This portrait of German film-maker GW Pabst and his moral struggles under the Nazis has the darkness and ambiguity of a modern Grimms’ fairytale

Georg Wilhelm Pabst was one of the most influential film directors in Weimar Germany, probably best known on the international stage for discovering Greta Garbo and Louise Brooks. His radical approach earned him the nickname of “Red Pabst”, and when Hitler was elected to power in 1933, Pabst reacted by taking his family to the United States. He intended to emigrate permanently, but what was supposed to have been a brief trip back to Austria to visit his sick mother saw Pabst detained inside the Third Reich for the duration of the second world war. This unfortunate turn of events had a dramatically detrimental effect, not only on Pabst’s immediate situation but on his entire postwar career.
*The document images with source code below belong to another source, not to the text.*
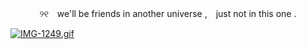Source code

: <p align="center">
୨୧　we'll be friends in another universe ,　just not in this one .
  
[![IMG-1249.gif](https://i.postimg.cc/MpGF43ch/IMG-1249.gif)](https://postimg.cc/WhQ8qnwn)
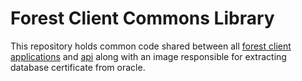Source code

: # Forest Client Commons Library

This repository holds common code shared between all [forest client applications](https://github.com/bcgov/nr-forest-client) and [api](https://github.com/bcgov/nr-forest-client-api) along with an image responsible for extracting database certificate from oracle.


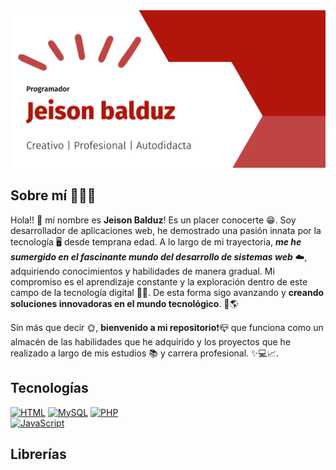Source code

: <img src="https://github.com/JeisonBalduz/JeisonBalduz/blob/main/benner1.png">

## Sobre mí 🙎🏽‍♂️

Hola!! 👋 mí nombre es **Jeison Balduz**! Es un placer conocerte 😁. Soy desarrollador de aplicaciones web, he demostrado una pasión innata por la tecnología 🖥️ desde temprana edad. A lo largo de mi trayectoria, <strong>*me he sumergido en el fascinante mundo del desarrollo de sistemas web*</strong> ☁️, adquiriendo conocimientos y habilidades de manera gradual. Mi compromiso es el aprendizaje constante y la exploración dentro de este campo de la tecnología digital 👨‍💻. De esta forma sigo avanzando y **creando soluciones innovadoras en el mundo tecnológico**. 🚀🌎

Sin más que decir 🌞, **bienvenido a mi repositorio**❗📪 que funciona como un almacén de las habilidades que he adquirido y los proyectos que he realizado a largo de mis estudios 📚 y carrera profesional. ✨💻📈.

## Tecnologías
[![HTML](https://img.shields.io/badge/HTML-fa5f49?style=for-the-badge&logo=HTML&logoColor=white&labelColor=101010)]()
[![MySQL](https://img.shields.io/badge/SQL-4479A1?style=for-the-badge&logo=mysql&labelColor=101010)]()
[![PHP](https://img.shields.io/badge/PHP-bc98f3?style=for-the-badge&logo=php&labelColor=101010)]()
<br>
[![JavaScript](https://img.shields.io/badge/JavaScript-F7DF1E?style=for-the-badge&logo=javascript&labelColor=101010)]()
## Librerías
Daniel Kehlmann has frequently used historical events as the basis for his fiction, most famously in his breakout 2005 novel Measuring the World, which draws on the work of the German explorer and geographer Alexander von Humboldt, and more recently in 2017’s Tyll, which brings to life the capricious exploits of the legendary jester Till Eulenspiegel during the thirty years’ war. But Kehlmann’s works are so much more than fictionalised biographies, and his new novel The Director is as imaginative and bold in its use of editing as Pabst’s own movies.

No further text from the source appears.